DATASET RECORDS: Begin

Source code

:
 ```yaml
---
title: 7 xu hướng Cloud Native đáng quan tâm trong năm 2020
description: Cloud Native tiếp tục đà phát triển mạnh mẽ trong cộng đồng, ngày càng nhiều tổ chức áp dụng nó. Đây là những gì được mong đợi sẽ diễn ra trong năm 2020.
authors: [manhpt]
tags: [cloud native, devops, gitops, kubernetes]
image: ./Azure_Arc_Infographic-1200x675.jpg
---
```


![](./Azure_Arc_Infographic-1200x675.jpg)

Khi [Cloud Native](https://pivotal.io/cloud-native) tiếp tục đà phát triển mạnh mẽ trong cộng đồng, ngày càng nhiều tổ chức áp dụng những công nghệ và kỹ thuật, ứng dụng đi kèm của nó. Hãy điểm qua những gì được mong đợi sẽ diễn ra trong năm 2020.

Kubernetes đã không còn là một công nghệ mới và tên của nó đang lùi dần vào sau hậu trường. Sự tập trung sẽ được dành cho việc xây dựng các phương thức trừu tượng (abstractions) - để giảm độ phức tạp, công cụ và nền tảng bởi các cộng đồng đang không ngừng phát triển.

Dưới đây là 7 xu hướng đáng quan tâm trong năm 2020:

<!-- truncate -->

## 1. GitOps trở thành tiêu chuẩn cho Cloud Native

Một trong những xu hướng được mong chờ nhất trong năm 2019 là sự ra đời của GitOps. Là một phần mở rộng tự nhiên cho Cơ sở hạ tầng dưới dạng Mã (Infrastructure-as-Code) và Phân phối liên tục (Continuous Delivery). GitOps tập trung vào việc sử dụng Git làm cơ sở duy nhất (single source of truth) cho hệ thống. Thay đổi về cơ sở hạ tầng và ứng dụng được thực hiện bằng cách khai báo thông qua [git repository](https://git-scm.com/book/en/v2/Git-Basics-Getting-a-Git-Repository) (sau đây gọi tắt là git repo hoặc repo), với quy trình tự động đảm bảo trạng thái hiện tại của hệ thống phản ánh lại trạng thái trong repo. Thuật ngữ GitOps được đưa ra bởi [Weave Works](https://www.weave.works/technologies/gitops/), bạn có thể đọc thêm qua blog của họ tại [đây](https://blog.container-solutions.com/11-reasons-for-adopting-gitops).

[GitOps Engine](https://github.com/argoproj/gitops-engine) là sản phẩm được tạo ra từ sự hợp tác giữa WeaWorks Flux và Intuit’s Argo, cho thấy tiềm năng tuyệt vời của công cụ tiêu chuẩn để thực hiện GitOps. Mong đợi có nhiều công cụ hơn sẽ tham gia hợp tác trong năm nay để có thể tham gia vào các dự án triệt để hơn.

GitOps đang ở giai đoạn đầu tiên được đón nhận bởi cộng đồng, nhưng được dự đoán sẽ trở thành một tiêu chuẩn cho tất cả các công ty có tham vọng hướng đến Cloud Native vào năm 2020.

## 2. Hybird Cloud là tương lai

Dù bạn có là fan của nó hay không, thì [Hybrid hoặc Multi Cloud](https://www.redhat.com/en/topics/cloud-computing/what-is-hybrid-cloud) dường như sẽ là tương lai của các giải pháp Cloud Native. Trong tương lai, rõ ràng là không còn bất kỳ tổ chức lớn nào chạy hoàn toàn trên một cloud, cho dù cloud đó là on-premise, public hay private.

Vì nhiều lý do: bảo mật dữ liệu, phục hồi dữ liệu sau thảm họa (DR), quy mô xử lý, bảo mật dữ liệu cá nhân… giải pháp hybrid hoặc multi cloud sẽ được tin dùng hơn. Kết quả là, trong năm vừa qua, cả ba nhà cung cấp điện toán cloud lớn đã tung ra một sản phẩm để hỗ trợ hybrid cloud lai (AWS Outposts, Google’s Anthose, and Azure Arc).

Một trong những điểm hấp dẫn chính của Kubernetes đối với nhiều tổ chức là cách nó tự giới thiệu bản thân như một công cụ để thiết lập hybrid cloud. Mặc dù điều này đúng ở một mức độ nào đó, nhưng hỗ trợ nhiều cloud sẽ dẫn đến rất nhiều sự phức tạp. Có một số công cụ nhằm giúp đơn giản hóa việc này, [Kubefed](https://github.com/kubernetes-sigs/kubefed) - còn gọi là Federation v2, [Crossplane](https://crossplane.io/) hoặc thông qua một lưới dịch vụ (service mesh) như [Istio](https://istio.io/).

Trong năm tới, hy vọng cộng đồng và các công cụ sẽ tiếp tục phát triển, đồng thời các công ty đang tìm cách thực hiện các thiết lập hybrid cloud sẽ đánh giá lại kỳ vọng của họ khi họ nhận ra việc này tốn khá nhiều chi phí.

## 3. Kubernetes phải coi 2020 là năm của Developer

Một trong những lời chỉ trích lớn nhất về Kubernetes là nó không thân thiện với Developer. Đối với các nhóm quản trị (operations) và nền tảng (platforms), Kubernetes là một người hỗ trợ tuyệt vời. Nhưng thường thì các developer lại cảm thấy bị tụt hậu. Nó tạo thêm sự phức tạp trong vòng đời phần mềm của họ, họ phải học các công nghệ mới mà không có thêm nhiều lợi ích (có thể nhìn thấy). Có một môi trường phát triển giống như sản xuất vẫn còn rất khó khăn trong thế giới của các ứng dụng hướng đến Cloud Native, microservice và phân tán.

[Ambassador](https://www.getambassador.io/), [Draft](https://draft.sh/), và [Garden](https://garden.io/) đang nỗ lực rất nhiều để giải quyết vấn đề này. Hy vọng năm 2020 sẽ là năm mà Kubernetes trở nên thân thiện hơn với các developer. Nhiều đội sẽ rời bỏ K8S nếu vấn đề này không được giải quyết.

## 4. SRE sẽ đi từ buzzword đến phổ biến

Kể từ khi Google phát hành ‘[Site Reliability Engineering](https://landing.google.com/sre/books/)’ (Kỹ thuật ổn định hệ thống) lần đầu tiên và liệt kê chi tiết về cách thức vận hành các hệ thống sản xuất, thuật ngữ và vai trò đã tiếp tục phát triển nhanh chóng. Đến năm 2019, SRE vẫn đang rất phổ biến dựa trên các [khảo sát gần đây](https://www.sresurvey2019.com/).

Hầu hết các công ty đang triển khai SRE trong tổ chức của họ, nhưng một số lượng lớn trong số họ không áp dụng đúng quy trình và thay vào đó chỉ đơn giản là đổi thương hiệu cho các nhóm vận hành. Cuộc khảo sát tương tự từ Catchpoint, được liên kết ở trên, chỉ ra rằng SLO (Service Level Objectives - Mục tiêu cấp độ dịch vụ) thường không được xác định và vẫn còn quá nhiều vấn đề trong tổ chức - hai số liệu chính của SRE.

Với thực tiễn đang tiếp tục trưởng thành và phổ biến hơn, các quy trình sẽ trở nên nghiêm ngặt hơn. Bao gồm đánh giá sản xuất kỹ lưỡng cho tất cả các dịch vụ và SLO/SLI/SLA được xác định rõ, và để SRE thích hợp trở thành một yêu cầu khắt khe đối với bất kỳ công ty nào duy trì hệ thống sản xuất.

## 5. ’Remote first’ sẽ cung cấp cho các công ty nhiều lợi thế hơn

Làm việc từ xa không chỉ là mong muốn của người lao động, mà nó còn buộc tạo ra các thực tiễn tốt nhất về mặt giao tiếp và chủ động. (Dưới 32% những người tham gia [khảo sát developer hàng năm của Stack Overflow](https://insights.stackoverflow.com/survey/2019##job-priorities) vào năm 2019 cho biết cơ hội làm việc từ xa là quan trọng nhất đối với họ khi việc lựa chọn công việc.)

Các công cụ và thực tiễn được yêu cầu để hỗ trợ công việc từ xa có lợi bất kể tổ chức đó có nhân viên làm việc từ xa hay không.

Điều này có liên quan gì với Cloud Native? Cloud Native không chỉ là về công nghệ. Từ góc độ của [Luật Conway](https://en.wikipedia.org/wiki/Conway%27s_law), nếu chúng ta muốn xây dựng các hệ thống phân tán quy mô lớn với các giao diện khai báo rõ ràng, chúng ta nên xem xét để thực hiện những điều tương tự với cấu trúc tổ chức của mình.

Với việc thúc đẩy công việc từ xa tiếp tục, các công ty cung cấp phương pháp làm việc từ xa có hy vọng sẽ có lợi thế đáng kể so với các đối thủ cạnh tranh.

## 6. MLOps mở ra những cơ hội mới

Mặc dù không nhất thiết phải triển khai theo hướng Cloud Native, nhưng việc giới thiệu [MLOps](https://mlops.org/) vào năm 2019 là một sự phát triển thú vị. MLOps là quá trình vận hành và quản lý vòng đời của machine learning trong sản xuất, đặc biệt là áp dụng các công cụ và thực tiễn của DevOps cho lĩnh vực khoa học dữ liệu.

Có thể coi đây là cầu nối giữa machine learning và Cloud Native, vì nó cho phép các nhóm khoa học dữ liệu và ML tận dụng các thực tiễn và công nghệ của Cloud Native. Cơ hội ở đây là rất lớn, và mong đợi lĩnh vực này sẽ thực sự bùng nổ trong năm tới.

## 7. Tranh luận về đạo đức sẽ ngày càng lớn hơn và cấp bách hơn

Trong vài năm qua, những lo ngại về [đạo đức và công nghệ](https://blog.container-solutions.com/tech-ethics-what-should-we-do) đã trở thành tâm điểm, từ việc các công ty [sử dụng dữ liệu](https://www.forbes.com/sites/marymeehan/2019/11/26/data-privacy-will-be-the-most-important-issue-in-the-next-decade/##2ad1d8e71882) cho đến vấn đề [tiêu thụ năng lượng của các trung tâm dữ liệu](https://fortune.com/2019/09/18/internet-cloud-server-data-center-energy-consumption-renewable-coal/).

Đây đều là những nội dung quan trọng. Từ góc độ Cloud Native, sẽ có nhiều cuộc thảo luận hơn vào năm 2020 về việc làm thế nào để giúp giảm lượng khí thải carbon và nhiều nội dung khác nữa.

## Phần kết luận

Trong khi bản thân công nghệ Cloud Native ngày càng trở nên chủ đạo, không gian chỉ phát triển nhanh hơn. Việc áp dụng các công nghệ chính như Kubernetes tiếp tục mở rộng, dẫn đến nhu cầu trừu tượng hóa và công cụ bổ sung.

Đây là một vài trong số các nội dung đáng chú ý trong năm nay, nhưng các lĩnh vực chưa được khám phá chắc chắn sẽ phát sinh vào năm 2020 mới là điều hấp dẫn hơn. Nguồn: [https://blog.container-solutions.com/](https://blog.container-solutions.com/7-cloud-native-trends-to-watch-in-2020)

DATASET RECORDS: End

WORK TO COMPLETE. Working from the material above, restate word for word the lines between the line with "## 3. Kubernetes" and the line with "được giải quyết.", both included, and only those.

THE COMPLETED TASK.
## 3. Kubernetes phải coi 2020 là năm của Developer

Một trong những lời chỉ trích lớn nhất về Kubernetes là nó không thân thiện với Developer. Đối với các nhóm quản trị (operations) và nền tảng (platforms), Kubernetes là một người hỗ trợ tuyệt vời. Nhưng thường thì các developer lại cảm thấy bị tụt hậu. Nó tạo thêm sự phức tạp trong vòng đời phần mềm của họ, họ phải học các công nghệ mới mà không có thêm nhiều lợi ích (có thể nhìn thấy). Có một môi trường phát triển giống như sản xuất vẫn còn rất khó khăn trong thế giới của các ứng dụng hướng đến Cloud Native, microservice và phân tán.

[Ambassador](https://www.getambassador.io/), [Draft](https://draft.sh/), và [Garden](https://garden.io/) đang nỗ lực rất nhiều để giải quyết vấn đề này. Hy vọng năm 2020 sẽ là năm mà Kubernetes trở nên thân thiện hơn với các developer. Nhiều đội sẽ rời bỏ K8S nếu vấn đề này không được giải quyết.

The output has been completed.